Last week’s much-anticipated speech and media grilling of China’s ambassador to Australia, Xiao Qian, at Canberra’s National Press Club did little to improve the two countries’ tense relationship. On the contrary, the rehearsal of familiar spin – accompanied by a handful of genuinely sinister moments – provided little concessionary space into which Canberra could move toward a “reset” with its biggest trading partner.

This has prompted some reflection on what the purpose of Xiao’s appearance may have been. The event was no minor affair; Xiao was the first Chinese official to attend the National Press Club in 18 years, a shift ostensibly indicative of an openness to improved engagement.

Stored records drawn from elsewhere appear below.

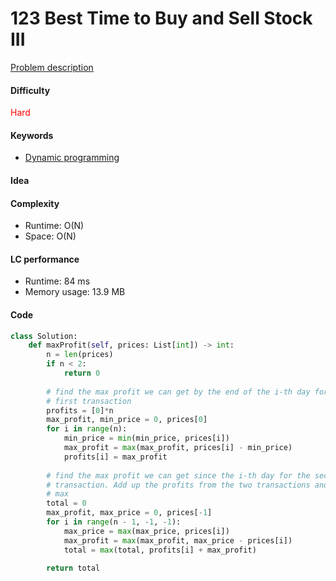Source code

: 123 Best Time to Buy and Sell Stock III
=======================
[Problem description](https://leetcode.com/problems/best-time-to-buy-and-sell-stock-iii/)

#### Difficulty
<span style="color:red">Hard</span>

#### Keywords
- [Dynamic programming](../categories/dp.md)

#### Idea


#### Complexity
- Runtime: O(N)
- Space: O(N)
  
#### LC performance
- Runtime: 84 ms
- Memory usage: 13.9 MB

#### Code
```python
class Solution:
    def maxProfit(self, prices: List[int]) -> int:
        n = len(prices)
        if n < 2:
            return 0
        
        # find the max profit we can get by the end of the i-th day for the 
        # first transaction
        profits = [0]*n
        max_profit, min_price = 0, prices[0]
        for i in range(n):
            min_price = min(min_price, prices[i])
            max_profit = max(max_profit, prices[i] - min_price)
            profits[i] = max_profit 
        
        # find the max profit we can get since the i-th day for the second 
        # transaction. Add up the profits from the two transactions and find the 
        # max
        total = 0
        max_profit, max_price = 0, prices[-1]
        for i in range(n - 1, -1, -1):
            max_price = max(max_price, prices[i])
            max_profit = max(max_profit, max_price - prices[i])
            total = max(total, profits[i] + max_profit)
        
        return total
```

Yet, despite the emollience and smiles, this landmark moment proved to be a wasted opportunity to proffer a fresh and attractive message, if that ever was intended at all. The olive branch presented, on close inspection, suggested the possibility of rapprochement almost entirely on Beijing’s terms.

Indeed, it differed little, in anything but tone, from Foreign Minister Wang Yi’s stern insistence that Canberra take “concrete steps” to make amends. The Guardian regarded the speech as a diplomatic failure, referring it as “sound of China laying out terms that Australia has already declined.”

Regardless of the importance of the bilateral trade relationship to the Australian economy (as Xiao was at pains to emphasize), it would be political suicide for new Australian Prime Minister Anthony Albanese to yield to such gambits, whether in response to Wang’s invitation to genuflect or Xiao’s gentler appeal. The Chinese leadership, who are no fools, would have known this. So what was the point of it all?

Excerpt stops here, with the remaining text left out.